Margaret Atwood was born in Ottawa and educated at the University of Toronto, Radcliffe College and Harvard University. Much of her childhood was spent in the Canadian North, where her entomologist father took his family into the wilderness in the course of his work.Atwood originally attracted attention as a poet. She published her first collection, Double Persephone, in 1961, following it with, The Circle Game (1966), which won the Canadian Governor-General's Award for poetry. Later collections, such as, The Animals in That Country (1968), Power Politics (1971) and You Are Happy (1974), were also well received. In general, her poems celebrate the natural world and condemn materialism.

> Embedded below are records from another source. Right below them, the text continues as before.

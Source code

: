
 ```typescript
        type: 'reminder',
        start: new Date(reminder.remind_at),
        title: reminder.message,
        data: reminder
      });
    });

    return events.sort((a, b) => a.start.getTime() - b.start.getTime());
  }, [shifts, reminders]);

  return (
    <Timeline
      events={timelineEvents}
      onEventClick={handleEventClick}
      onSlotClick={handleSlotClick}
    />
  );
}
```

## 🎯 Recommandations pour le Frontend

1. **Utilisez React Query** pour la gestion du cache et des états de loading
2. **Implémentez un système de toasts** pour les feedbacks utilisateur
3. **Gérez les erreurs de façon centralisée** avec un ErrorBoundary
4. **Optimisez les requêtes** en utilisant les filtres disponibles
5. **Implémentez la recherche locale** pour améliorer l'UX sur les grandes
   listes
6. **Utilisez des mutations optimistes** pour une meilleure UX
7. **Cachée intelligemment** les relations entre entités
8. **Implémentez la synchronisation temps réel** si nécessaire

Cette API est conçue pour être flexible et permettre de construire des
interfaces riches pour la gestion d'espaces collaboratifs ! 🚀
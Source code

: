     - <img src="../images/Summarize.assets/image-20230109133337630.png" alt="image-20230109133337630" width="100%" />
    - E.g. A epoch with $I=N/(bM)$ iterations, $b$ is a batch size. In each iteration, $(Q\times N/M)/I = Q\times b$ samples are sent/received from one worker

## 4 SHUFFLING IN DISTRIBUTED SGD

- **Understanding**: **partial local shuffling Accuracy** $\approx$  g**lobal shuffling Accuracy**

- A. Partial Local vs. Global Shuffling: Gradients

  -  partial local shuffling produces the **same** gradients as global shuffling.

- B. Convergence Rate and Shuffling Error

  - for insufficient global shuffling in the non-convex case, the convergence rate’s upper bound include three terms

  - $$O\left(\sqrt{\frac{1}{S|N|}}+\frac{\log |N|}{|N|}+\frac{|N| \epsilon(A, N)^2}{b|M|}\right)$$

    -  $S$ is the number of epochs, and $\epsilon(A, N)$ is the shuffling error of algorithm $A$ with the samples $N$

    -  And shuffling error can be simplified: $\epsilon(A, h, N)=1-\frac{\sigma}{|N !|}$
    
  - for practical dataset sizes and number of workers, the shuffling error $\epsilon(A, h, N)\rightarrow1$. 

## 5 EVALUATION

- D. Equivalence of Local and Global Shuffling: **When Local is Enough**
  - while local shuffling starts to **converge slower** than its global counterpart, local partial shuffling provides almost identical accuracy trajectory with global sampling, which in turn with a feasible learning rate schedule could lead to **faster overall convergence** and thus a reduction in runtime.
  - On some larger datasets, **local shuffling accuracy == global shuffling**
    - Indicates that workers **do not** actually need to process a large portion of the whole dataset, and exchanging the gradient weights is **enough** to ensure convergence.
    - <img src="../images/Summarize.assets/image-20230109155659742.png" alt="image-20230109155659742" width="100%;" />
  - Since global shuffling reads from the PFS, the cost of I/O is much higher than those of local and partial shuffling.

International acclaim came to Atwood in 1969 with the publication of her first novel, the surreal The Edible Woman. This was followed by Surfacing (1972), Lady Oracle (1976), Bodily Harm (1981), The Handmaid's Tale (1985), Cat's Eye (1989) and The Robber Bride (1993). Both the futuristic The Handmaid's Tale and Cat's Eye were short-listed for the Booker Prize but she won the Booker Prize in 2000 with her novel the The Blind Assassin.
In these and other novels, Atwood typically creates women characters who are forced to reconstruct themselves in a more self-reliant and courageous form as they seek to establish their relationship to the world and to the individuals around them. A collection of stories, Wilderness Tips, published in 1991, covers similar themes.
Atwood's dissections of contemporary urban life and sexual politics have been particularly welcomed by feminists. She is no less interested in establishing what it means to be Canadian, centring her stories in Canadian cities, conflicts and contemporary people. Her analysis of Canadian literature, Survival, urges Canadians to focus on and value their own experience.